History continues to have a place in the present at Northshore Junior High.
Two students placed in the top five at the National History Day national contest in College Park, Maryland on June 16, the best pair of finishes in the seven-year stretch of entries from the Bothell junior high school.
Marissa McMaster finished fourth in the senior division for individual exhibits for her display on the Apollo-Soyuz Test Project. Daniel Ng finished fifth in the junior division for his paper on Wernher von Braun.
The contest had a theme of exploration and encounters, and drew 11 Northshore Junior High students to Maryland under the guidance of history teacher Bill Boniface.
McMaster, a ninth-grader, was competing for the second consecutive year after taking Boniface’s history class last year.
“She came to me this year and said she’d like to do it again,” Boniface said.
McMaster took first in the regional competition in March, then took first at the state competition at Green River Community College on April 23. Her exhibit project covered the first space flight mission in which the United States and Soviet Russia combined forces in the mid-1970s.
At nationals, each state picks an outstanding entry from the junior and senior divisions.
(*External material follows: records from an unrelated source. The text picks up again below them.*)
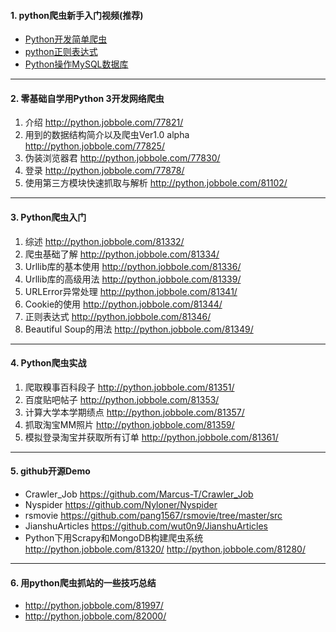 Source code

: 
#### 1. python爬虫新手入门视频(推荐)
* [Python开发简单爬虫](http://www.imooc.com/learn/563)
* [python正则表达式](http://www.imooc.com/learn/550)
* [Python操作MySQL数据库](http://www.imooc.com/view/475)

**************************
#### 2. 零基础自学用Python 3开发网络爬虫
1. 介绍 <http://python.jobbole.com/77821/>
2. 用到的数据结构简介以及爬虫Ver1.0 alpha <http://python.jobbole.com/77825/>
3. 伪装浏览器君 <http://python.jobbole.com/77830/>
4. 登录 <http://python.jobbole.com/77878/>
5. 使用第三方模块快速抓取与解析 <http://python.jobbole.com/81102/>

**************************
#### 3. Python爬虫入门

1. 综述 <http://python.jobbole.com/81332/>
2. 爬虫基础了解 <http://python.jobbole.com/81334/>
3. Urllib库的基本使用 <http://python.jobbole.com/81336/>
4. Urllib库的高级用法 <http://python.jobbole.com/81339/>
5. URLError异常处理 <http://python.jobbole.com/81341/>
6. Cookie的使用 <http://python.jobbole.com/81344/>
7. 正则表达式 <http://python.jobbole.com/81346/>
8. Beautiful Soup的用法 <http://python.jobbole.com/81349/>

**************************
#### 4. Python爬虫实战
1. 爬取糗事百科段子 <http://python.jobbole.com/81351/>
2. 百度贴吧帖子 <http://python.jobbole.com/81353/>
3. 计算大学本学期绩点 <http://python.jobbole.com/81357/>
4. 抓取淘宝MM照片 <http://python.jobbole.com/81359/>
5. 模拟登录淘宝并获取所有订单 <http://python.jobbole.com/81361/>

**************************
#### 5. github开源Demo
* Crawler_Job https://github.com/Marcus-T/Crawler_Job
* Nyspider https://github.com/Nyloner/Nyspider
* rsmovie https://github.com/pang1567/rsmovie/tree/master/src
* JianshuArticles https://github.com/wut0n9/JianshuArticles
* Python下用Scrapy和MongoDB构建爬虫系统
    http://python.jobbole.com/81320/
    http://python.jobbole.com/81280/

**************************
#### 6. 用python爬虫抓站的一些技巧总结
* http://python.jobbole.com/81997/
* http://python.jobbole.com/82000/
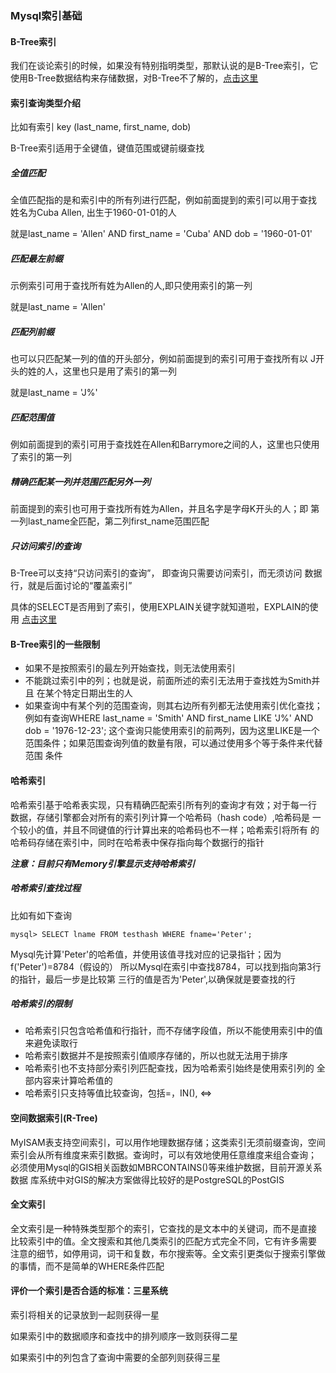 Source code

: ### Mysql索引基础

#### B-Tree索引

我们在谈论索引的时候，如果没有特别指明类型，那默认说的是B-Tree索引，它
使用B-Tree数据结构来存储数据，对B-Tree不了解的，[点击这里](htt://www.google.com)

#### 索引查询类型介绍

比如有索引 key (last_name, first_name, dob)

B-Tree索引适用于全键值，键值范围或键前缀查找

##### 全值匹配

全值匹配指的是和索引中的所有列进行匹配，例如前面提到的索引可以用于查找
姓名为Cuba Allen, 出生于1960-01-01的人

就是last_name = 'Allen' AND first_name = 'Cuba' AND dob = '1960-01-01'

##### 匹配最左前缀

示例索引可用于查找所有姓为Allen的人,即只使用索引的第一列

就是last_name = 'Allen'

##### 匹配列前缀

也可以只匹配某一列的值的开头部分，例如前面提到的索引可用于查找所有以
J开头的姓的人，这里也只是用了索引的第一列

就是last_name = 'J%'

##### 匹配范围值

例如前面提到的索引可用于查找姓在Allen和Barrymore之间的人，这里也只使用
了索引的第一列

##### 精确匹配某一列并范围匹配另外一列

前面提到的索引也可用于查找所有姓为Allen，并且名字是字母K开头的人；即
第一列last_name全匹配，第二列first_name范围匹配

##### 只访问索引的查询

B-Tree可以支持“只访问索引的查询”， 即查询只需要访问索引，而无须访问
数据行，就是后面讨论的“覆盖索引”

具体的SELECT是否用到了索引，使用EXPLAIN关键字就知道啦，EXPLAIN的使用
[点击这里](http://www.google.com)

#### B-Tree索引的一些限制

* 如果不是按照索引的最左列开始查找，则无法使用索引
* 不能跳过索引中的列；也就是说，前面所述的索引无法用于查找姓为Smith并且
    在某个特定日期出生的人
* 如果查询中有某个列的范围查询，则其右边所有列都无法使用索引优化查找；
    例如有查询WHERE last_name = 'Smith' AND first_name LIKE 'J%' AND
    dob = '1976-12-23'; 这个查询只能使用索引的前两列，因为这里LIKE是一个
范围条件；如果范围查询列值的数量有限，可以通过使用多个等于条件来代替范围
条件


#### 哈希索引

哈希索引基于哈希表实现，只有精确匹配索引所有列的查询才有效；对于每一行
数据，存储引擎都会对所有的索引列计算一个哈希码（hash code）,哈希码是
一个较小的值，并且不同键值的行计算出来的哈希码也不一样；哈希索引将所有
的哈希码存储在索引中，同时在哈希表中保存指向每个数据行的指针

***注意：目前只有Memory引擎显示支持哈希索引***


##### 哈希索引查找过程

比如有如下查询

    mysql> SELECT lname FROM testhash WHERE fname='Peter';

Mysql先计算'Peter'的哈希值，并使用该值寻找对应的记录指针；因为f('Peter')=8784（假设的）
所以Mysql在索引中查找8784，可以找到指向第3行的指针，最后一步是比较第
三行的值是否为'Peter',以确保就是要查找的行

##### 哈希索引的限制

* 哈希索引只包含哈希值和行指针，而不存储字段值，所以不能使用索引中的值
    来避免读取行
* 哈希索引数据并不是按照索引值顺序存储的，所以也就无法用于排序
* 哈希索引也不支持部分索引列匹配查找，因为哈希索引始终是使用索引列的
    全部内容来计算哈希值的
* 哈希索引只支持等值比较查询，包括=，IN(), <=>


#### 空间数据索引(R-Tree)

MyISAM表支持空间索引，可以用作地理数据存储；这类索引无须前缀查询，空间
索引会从所有维度来索引数据。查询时，可以有效地使用任意维度来组合查询；
必须使用Mysql的GIS相关函数如MBRCONTAINS()等来维护数据，目前开源关系数据
库系统中对GIS的解决方案做得比较好的是PostgreSQL的PostGIS

#### 全文索引

全文索引是一种特殊类型那个的索引，它查找的是文本中的关键词，而不是直接
比较索引中的值。全文搜索和其他几类索引的匹配方式完全不同，它有许多需要
注意的细节，如停用词，词干和复数，布尔搜索等。全文索引更类似于搜索引擎做
的事情，而不是简单的WHERE条件匹配


#### 评价一个索引是否合适的标准：三星系统

索引将相关的记录放到一起则获得一星

如果索引中的数据顺序和查找中的排列顺序一致则获得二星

如果索引中的列包含了查询中需要的全部列则获得三星
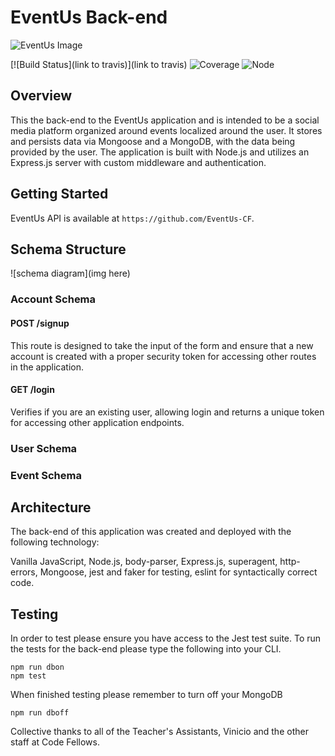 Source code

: # EventUs Back-end

![EventUs Image](src/image.jpg)

[![Build Status](link to travis)](link to travis)
![Coverage](https://img.shields.io/badge/coverage-75%25-brightgreen.svg)
![Node](https://img.shields.io/badge/node-v8.9.4-blue.svg)

## Overview 
This the back-end to the EventUs application and is intended to be a social media platform organized around events localized around the user. It stores and persists data via Mongoose and a MongoDB, with the data being provided by the user. The application is built with Node.js and utilizes an Express.js server with custom middleware and authentication. 

## Getting Started 

EventUs API is available at `https://github.com/EventUs-CF`. 

## Schema Structure 

![schema diagram](img here)

### Account Schema

#### POST /signup 
This route is designed to take the input of the form and ensure that a new account is created with a proper security token for accessing other routes in the application.

#### GET /login  
Verifies if you are an existing user, allowing login and returns a unique token for accessing other application endpoints. 

### User Schema 

### Event Schema

## Architecture 
The back-end of this application was created and deployed with the following technology: 

Vanilla JavaScript, Node.js, body-parser, Express.js, superagent, http-errors, Mongoose, jest and faker for testing, eslint for syntactically correct code.  

## Testing 
In order to test please ensure you have access to the Jest test suite. To run the tests for the back-end please type the following into your CLI.

    npm run dbon
    npm test

When finished testing please remember to turn off your MongoDB

    npm run dboff

Collective thanks to all of the Teacher's Assistants, Vinicio and the other staff at Code Fellows.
Washington selected McMaster.
Ng’s paper on the German rocket scientist responsible for getting the United States to the moon was the first paper from Northshore Junior High to reach the national contest.
Ng took third at the regional competition, but because contestants are allowed to revise their work after receiving feedback from the judges, he returned to take first at the state competition.
Northshore Junior High performed well at state as a school, taking the Most Outstanding School trophy for the junior division for the third time in the last four years.
The contest, which chooses a new theme for each year, includes some 600,000 participants at the regional level. Around 3,000 students make the national competition, which began in 1980.
The 2017 theme is “Taking A Stand In History.”